* [ACTIVITY]: For the word "DEAL", state how many lines of the listing below contain it. Give the number and nothing more.

* [MATERIAL PROVIDED]:
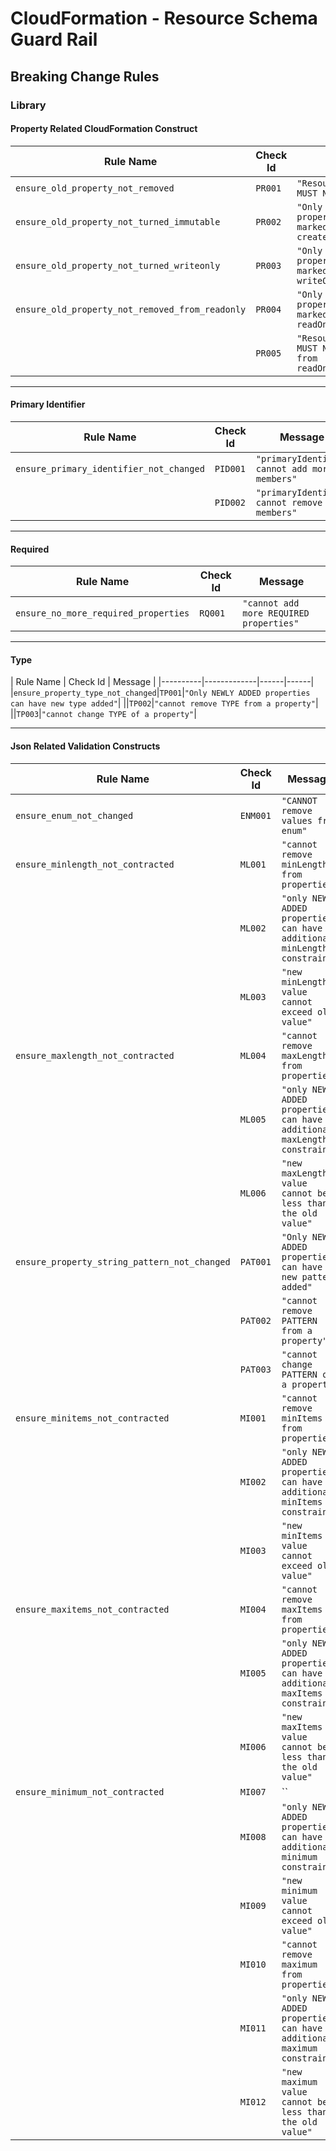 # CloudFormation - Resource Schema Guard Rail
## Breaking Change Rules
### Library
#### Property Related CloudFormation Construct

| Rule Name   |      Check Id      |  Message |
|----------|-------------|------|
| `ensure_old_property_not_removed` |  `PR001` | `"Resource properties MUST NOT be removed"` |
|`ensure_old_property_not_turned_immutable`|`PR002`|`"Only NEWLY ADDED properties can be marked as createOnlyProperties"`|
|`ensure_old_property_not_turned_writeonly`|`PR003`|`"Only NEWLY ADDED properties can be marked as writeOnlyProperties"`|
|`ensure_old_property_not_removed_from_readonly`|`PR004`|`"Only NEWLY ADDED properties can be marked as readOnlyProperties"`|
||`PR005`|`"Resource properties MUST NOT be removed from readOnlyProperties"`|

***
#### Primary Identifier
| Rule Name   |      Check Id      |  Message |
|----------|------------|------|
|`ensure_primary_identifier_not_changed`|`PID001`|`"primaryIdentifier cannot add more members"`|
||`PID002`|`"primaryIdentifier cannot remove members"`|

***
#### Required
| Rule Name   |      Check Id      |  Message |
|----------|-------------|------|
|`ensure_no_more_required_properties`|`RQ001`|`"cannot add more REQUIRED properties"`|

***
#### Type
| Rule Name   |      Check Id      |  Message |
|----------|-------------|------|------|
|`ensure_property_type_not_changed`|`TP001`|`"Only NEWLY ADDED properties can have new type added"`|
||`TP002`|`"cannot remove TYPE from a property"`|
||`TP003`|`"cannot change TYPE of a property"`|

***
#### Json Related Validation Constructs
| Rule Name   |      Check Id      |  Message |
|----------|-------------|------|
|`ensure_enum_not_changed`|`ENM001`|`"CANNOT remove values from enum"`|
|`ensure_minlength_not_contracted`|`ML001`|`"cannot remove minLength from properties"`|
||`ML002`|`"only NEWLY ADDED properties can have additional minLength constraint"`|
||`ML003`|`"new minLength value cannot exceed old value"`|
|`ensure_maxlength_not_contracted`|`ML004`|`"cannot remove maxLength from properties"`|
||`ML005`|`"only NEWLY ADDED properties can have additional maxLength constraint"`|
||`ML006`|`"new maxLength value cannot be less than the old value"`|
|`ensure_property_string_pattern_not_changed`|`PAT001`|`"Only NEWLY ADDED properties can have new pattern added"`|
||`PAT002`|`"cannot remove PATTERN from a property"`|
||`PAT003`|`"cannot change PATTERN of a property"`|
|`ensure_minitems_not_contracted`|`MI001`|`"cannot remove minItems from properties"`|
||`MI002`|`"only NEWLY ADDED properties can have additional minItems constraint"`|
||`MI003`|`"new minItems value cannot exceed old value"`|
|`ensure_maxitems_not_contracted`|`MI004`|`"cannot remove maxItems from properties"`|
||`MI005`|`"only NEWLY ADDED properties can have additional maxItems constraint"`|
||`MI006`|`"new maxItems value cannot be less than the old value"`|
|`ensure_minimum_not_contracted`|`MI007`|``|
||`MI008`|`"only NEWLY ADDED properties can have additional minimum constraint"`|
||`MI009`|`"new minimum value cannot exceed old value"`|
||`MI010`|`"cannot remove maximum from properties"`|
||`MI011`|`"only NEWLY ADDED properties can have additional maximum constraint"`|
||`MI012`|`"new maximum value cannot be less than the old value"`|
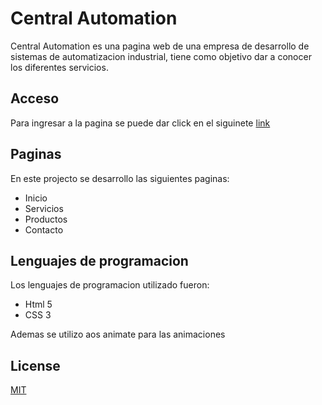 # Central Automation

Central Automation es una pagina web de una empresa de desarrollo de sistemas de automatizacion industrial, tiene como objetivo dar a conocer los diferentes servicios. 
## Acceso

Para ingresar a la pagina se puede dar click en el siguinete [link](https://patrohell.github.io/centralAutomation/) 


## Paginas
En este projecto se desarrollo las siguientes paginas:
* Inicio
* Servicios
* Productos
* Contacto

## Lenguajes de programacion
Los lenguajes de programacion utilizado fueron:
- Html 5
- CSS 3

Ademas se utilizo aos animate para las animaciones

## License
[MIT](https://choosealicense.com/licenses/mit/)
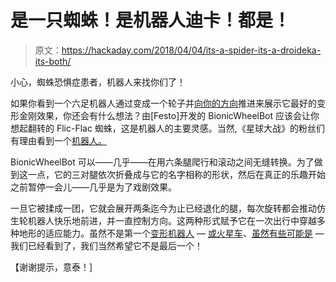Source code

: # 是一只蜘蛛！是机器人迪卡！都是！

> 原文：<https://hackaday.com/2018/04/04/its-a-spider-its-a-droideka-its-both/>

小心，蜘蛛恐惧症患者，机器人来找你们了！

如果你看到一个六足机器人通过变成一个轮子并[向你的方向](https://gizmodo.com/don-t-bother-trying-to-outrun-this-creepy-spiderbot-tha-1824104899)推进来展示它最好的变形金刚效果，你还会有什么想法？由[Festo]开发的 BionicWheelBot 应该会让你想起翻转的 Flic-Flac 蜘蛛，这是机器人的主要灵感。当然,《星球大战》的粉丝们有理由看到一个[机器人。](https://hackaday.com/2015/10/19/spherical-robot-rolls-then-walks-into-action/)

BionicWheelBot 可以——几乎——在用六条腿爬行和滚动之间无缝转换。为了做到这一点，它的三对腿依次折叠成与它的名字相称的形状，然后在真正的乐趣开始之前暂停一会儿——几乎是为了戏剧效果。

一旦它被揉成一团，它就会展开两条迄今为止已经退化的腿，每次旋转都会推动仿生轮机器人快乐地前进，并一直控制方向。这两种形式赋予它在一次出行中穿越多种地形的适应能力。虽然不是第一个[变形机器人](https://hackaday.com/2012/12/05/rc-car-transforms-into-rc-robot/) — [或火星车](https://hackaday.com/2017/09/29/earth-rovers-explore-our-own-planet/)、[虽然有些可能是](https://hackaday.com/2017/08/11/explore-venus-with-a-strandbeest-rover/) —我们已经看到了，我们当然希望它不是最后一个！

【谢谢提示，意泰！]
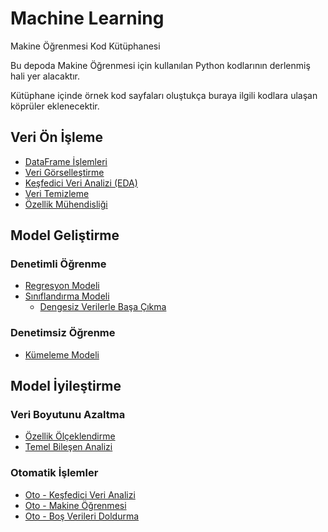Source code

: # Machine Learning

Makine Öğrenmesi Kod Kütüphanesi

Bu depoda Makine Öğrenmesi için kullanılan Python kodlarının derlenmiş hali yer alacaktır.

Kütüphane içinde örnek kod sayfaları oluştukça buraya ilgili kodlara ulaşan köprüler eklenecektir.

## Veri Ön İşleme

- [DataFrame İşlemleri](Data-Preprocessing/01-DataFrame-Operations/DataFrame-Operations.ipynb)
- [Veri Görselleştirme](Data-Preprocessing/02-Data-Visualization/Data-Visualization.ipynb)
- [Keşfedici Veri Analizi (EDA)](Data-Preprocessing/03-Exploratory-Data-Analysis/Exploratory-Data-Analysis.ipynb)
- [Veri Temizleme](Data-Preprocessing/04-Cleaning-Data/Cleaning-Data.ipynb)
- [Özellik Mühendisliği](Data-Preprocessing/05-Feature-Engineering/Feature-Engineering.ipynb)

## Model Geliştirme

### Denetimli Öğrenme

- [Regresyon Modeli](Model-Development/01-Regression/Regression.ipynb)
- [Sınıflandırma Modeli](Model-Development/02-Classification/Classification.ipynb)
    * [Dengesiz Verilerle Başa Çıkma](Model-Development/02-Classification/Imbalanced-Data.ipynb)

### Denetimsiz Öğrenme

- [Kümeleme Modeli](Model-Development/03-Clustering/Clustering.ipynb)

## Model İyileştirme

### Veri Boyutunu Azaltma

- [Özellik Ölçeklendirme](Model-Improvement/01-Scaling/Scaling.ipynb)
- [Temel Bileşen Analizi](Model-Improvement/02-Principal-Component-Analysis/Principal-Component-Analysis.ipynb)

### Otomatik İşlemler

- [Oto - Keşfedici Veri Analizi](Model-Improvement/03-Auto-EDA/Auto-EDA.ipynb)
- [Oto - Makine Öğrenmesi](Model-Improvement/04-Auto-ML/Auto-ML.ipynb)
- [Oto - Boş Verileri Doldurma](Model-Improvement/05-Data-Imputation/Data-Imputation.ipynb)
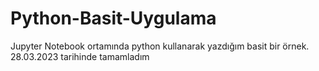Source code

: # Python-Basit-Uygulama
Jupyter Notebook ortamında python kullanarak yazdığım basit bir örnek. 28.03.2023 tarihinde tamamladım
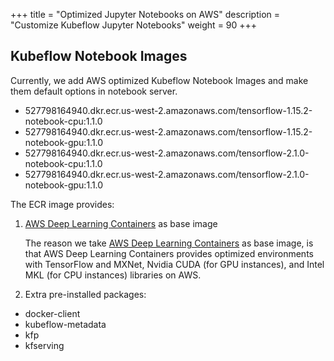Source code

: +++
title = "Optimized Jupyter Notebooks on AWS"
description = "Customize Kubeflow Jupyter Notebooks"
weight = 90
+++

## Kubeflow Notebook Images

Currently, we add AWS optimized Kubeflow Notebook Images and make them default options in notebook server.

- 527798164940.dkr.ecr.us-west-2.amazonaws.com/tensorflow-1.15.2-notebook-cpu:1.1.0
- 527798164940.dkr.ecr.us-west-2.amazonaws.com/tensorflow-1.15.2-notebook-gpu:1.1.0
- 527798164940.dkr.ecr.us-west-2.amazonaws.com/tensorflow-2.1.0-notebook-cpu:1.1.0
- 527798164940.dkr.ecr.us-west-2.amazonaws.com/tensorflow-2.1.0-notebook-gpu:1.1.0

The ECR image provides:
 
1. [AWS Deep Learning Containers](https://docs.aws.amazon.com/deep-learning-containers/) as base image

    The reason we take [AWS Deep Learning Containers](https://docs.aws.amazon.com/deep-learning-containers/latest/devguide/what-is-dlc.html) as base image, is that AWS Deep Learning Containers provides optimized environments with TensorFlow and MXNet, Nvidia CUDA (for GPU instances), and Intel MKL (for CPU instances) libraries on AWS.

2. Extra pre-installed packages:

- docker-client
- kubeflow-metadata
- kfp
- kfserving
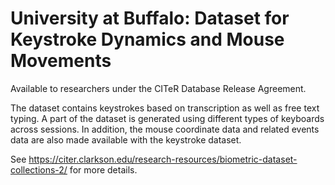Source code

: # University at Buffalo: Dataset for Keystroke Dynamics and Mouse Movements

Available to researchers under the CITeR Database Release Agreement.

The dataset contains keystrokes based on transcription as well as free text typing. A part of the dataset is generated using different types of keyboards across sessions. In addition, the mouse coordinate data and related events data are also made available with the keystroke dataset.

See https://citer.clarkson.edu/research-resources/biometric-dataset-collections-2/ for more details.

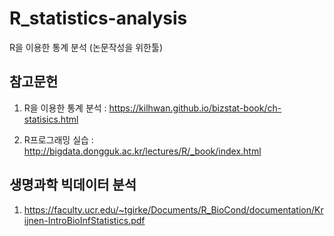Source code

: # R_statistics-analysis

R을 이용한 통계 분석 (논문작성을 위한툴)

## 참고문헌

1. R을 이용한 통계 분석 : https://kilhwan.github.io/bizstat-book/ch-statisics.html

2. R프로그래밍 실습 : http://bigdata.dongguk.ac.kr/lectures/R/_book/index.html 

## 생명과학 빅데이터 분석

1. https://faculty.ucr.edu/~tgirke/Documents/R_BioCond/documentation/Krijnen-IntroBioInfStatistics.pdf
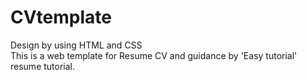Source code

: # CVtemplate
Design by using HTML and CSS <br>
This is a web template for Resume CV and guidance by 'Easy tutorial' resume tutorial.
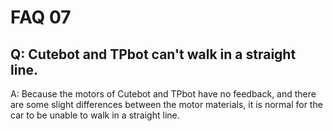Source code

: ﻿# FAQ 07

## Q: Cutebot and TPbot can't walk in a straight line.

A: Because the motors of Cutebot and TPbot have no feedback, and there are some slight differences between the motor materials, it is normal for the car to be unable to walk in a straight line.
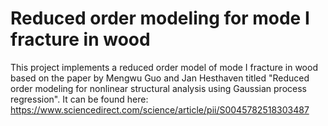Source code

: # Reduced order modeling for mode I fracture in wood

This project implements a reduced order model of mode I fracture in wood based on the paper by Mengwu Guo and Jan Hesthaven titled "Reduced order modeling for nonlinear structural analysis using Gaussian process regression". It can be found here: https://www.sciencedirect.com/science/article/pii/S0045782518303487
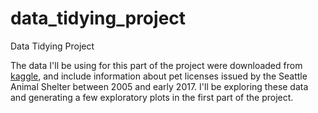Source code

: # data_tidying_project
Data Tidying Project

The data I'll be using for this part of the project were downloaded from [kaggle](https://www.kaggle.com/aaronschlegel/seattle-pet-licenses/data), and include information about pet licenses issued by the Seattle Animal Shelter between 2005 and early 2017. I'll be exploring these data and generating a few exploratory plots in the first part of the project.

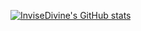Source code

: [![InviseDivine's GitHub stats](https://github-readme-stats-rho-dun.vercel.app/api?username=InviseDivine)](https://github.com/InviseDivine/github-readme-stats)
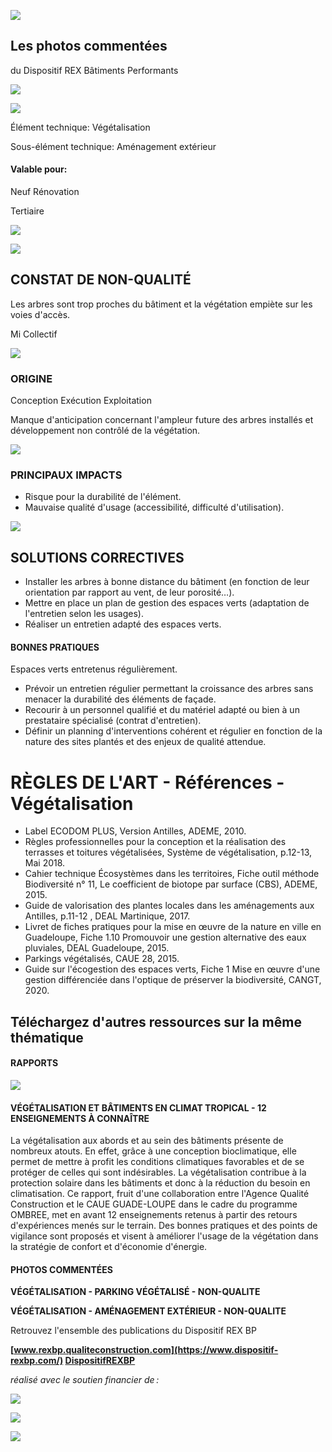 ![](<images/La végétation empiète sur les voies d’accès/_page_0_Picture_0.jpeg>)

## Les photos commentées

du Dispositif REX Bâtiments Performants

![](<images/La végétation empiète sur les voies d’accès/_page_0_Picture_3.jpeg>)

![](<images/La végétation empiète sur les voies d’accès/_page_0_Picture_4.jpeg>)

Élément technique: Végétalisation

Sous-élément technique: Aménagement extérieur

#### Valable pour:

 Neuf Rénovation

Tertiaire

![](<images/La végétation empiète sur les voies d’accès/_page_0_Picture_10.jpeg>)

![](<images/La végétation empiète sur les voies d’accès/_page_0_Picture_11.jpeg>)

## CONSTAT DE NON-QUALITÉ

Les arbres sont trop proches du bâtiment et la végétation empiète sur les voies d'accès.

 Mi Collectif

![](<images/La végétation empiète sur les voies d’accès/_page_0_Picture_14.jpeg>)

### ORIGINE

Conception Exécution Exploitation

Manque d'anticipation concernant l'ampleur future des arbres installés et développement non contrôlé de la végétation.

![](<images/La végétation empiète sur les voies d’accès/_page_0_Picture_19.jpeg>)

### PRINCIPAUX IMPACTS

- Risque pour la durabilité de l'élément.
- Mauvaise qualité d'usage (accessibilité, difficulté d'utilisation).

![](<images/La végétation empiète sur les voies d’accès/_page_0_Picture_23.jpeg>)

## SOLUTIONS CORRECTIVES

- Installer les arbres à bonne distance du bâtiment (en fonction de leur orientation par rapport au vent, de leur porosité…).
- Mettre en place un plan de gestion des espaces verts (adaptation de l'entretien selon les usages).
- Réaliser un entretien adapté des espaces verts.

#### BONNES PRATIQUES

Espaces verts entretenus régulièrement.

- Prévoir un entretien régulier permettant la croissance des arbres sans menacer la durabilité des éléments de façade.
- Recourir à un personnel qualifié et du matériel adapté ou bien à un prestataire spécialisé (contrat d'entretien).
- Définir un planning d'interventions cohérent et régulier en fonction de la nature des sites plantés et des enjeux de qualité attendue.

# RÈGLES DE L'ART - Références - Végétalisation

- Label ECODOM PLUS, Version Antilles, ADEME, 2010.
- Règles professionnelles pour la conception et la réalisation des terrasses et toitures végétalisées, Système de végétalisation, p.12-13, Mai 2018.
- Cahier technique Écosystèmes dans les territoires, Fiche outil méthode Biodiversité n° 11, Le coefficient de biotope par surface (CBS), ADEME, 2015.
- Guide de valorisation des plantes locales dans les aménagements aux Antilles, p.11-12 , DEAL Martinique, 2017.
- Livret de fiches pratiques pour la mise en œuvre de la nature en ville en Guadeloupe, Fiche 1.10 Promouvoir une gestion alternative des eaux pluviales, DEAL Guadeloupe, 2015.
- Parkings végétalisés, CAUE 28, 2015.
- Guide sur l'écogestion des espaces verts, Fiche 1 Mise en œuvre d'une gestion différenciée dans l'optique de préserver la biodiversité, CANGT, 2020.

## Téléchargez d'autres ressources sur la même thématique

#### RAPPORTS

![](<images/La végétation empiète sur les voies d’accès/_page_1_Picture_10.jpeg>)

#### **VÉGÉTALISATION ET BÂTIMENTS EN CLIMAT TROPICAL - 12 ENSEIGNEMENTS À CONNAÎTRE**

La végétalisation aux abords et au sein des bâtiments présente de nombreux atouts. En effet, grâce à une conception bioclimatique, elle permet de mettre à profit les conditions climatiques favorables et de se protéger de celles qui sont indésirables. La végétalisation contribue à la protection solaire dans les bâtiments et donc à la réduction du besoin en climatisation. Ce rapport, fruit d'une collaboration entre l'Agence Qualité Construction et le CAUE GUADE-LOUPE dans le cadre du programme OMBREE, met en avant 12 enseignements retenus à partir des retours d'expériences menés sur le terrain. Des bonnes pratiques et des points de vigilance sont proposés et visent à améliorer l'usage de la végétation dans la stratégie de confort et d'économie d'énergie.

#### PHOTOS COMMENTÉES

**VÉGÉTALISATION - PARKING VÉGÉTALISÉ - NON-QUALITE**

**VÉGÉTALISATION - AMÉNAGEMENT EXTÉRIEUR - NON-QUALITE**

Retrouvez l'ensemble des publications du Dispositif REX BP

**[www.rexbp.qualiteconstruction.com](https://www.dispositif-rexbp.com/) [DispositifREXBP](https://www.facebook.com/DispositifREXBP/)**

*réalisé avec le soutien financier de :*

![](<images/La végétation empiète sur les voies d’accès/_page_1_Picture_20.jpeg>)

![](<images/La végétation empiète sur les voies d’accès/_page_1_Picture_21.jpeg>)

![](<images/La végétation empiète sur les voies d’accès/_page_1_Picture_22.jpeg>)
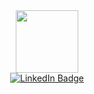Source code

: <div id="header" align="center">
  <img src="https://media.giphy.com/media/M9gbBd9nbDrOTu1Mqx/giphy.gif" width="100"/>
</div>

<div id="badges" align="center">
    <a href="https://www.linkedin.com/in/asa-adomatis-307074221/">
          <img src="https://img.shields.io/badge/LinkedIn-blue?style=for-the-badge&logo=linkedin&logoColor=green" alt="LinkedIn Badge"/>
    </a>
</div>

<img src="https://komarev.com/ghpvc/?username=AsaAdomatis&style=flat-square&color=green" alt=""/>
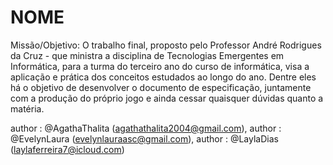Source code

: # NOME
Missão/Objetivo: O trabalho final, proposto pelo Professor André Rodrigues da Cruz - que ministra a disciplina de Tecnologias Emergentes em Informática, para a turma do terceiro ano do curso de informática, visa a aplicação e prática dos conceitos estudados ao longo do ano. Dentre eles há o objetivo de desenvolver o documento de especificação, juntamente com a produção do próprio jogo e ainda cessar quaisquer dúvidas quanto a matéria.

author : @AgathaThalita (agathathalita2004@gmail.com), 
author : @EvelynLaura (evelynlauraasc@gmail.com), 
author : @LaylaDias (laylaferreira7@icloud.com)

* [SOLUTION TO THIS EXERCISE]: 2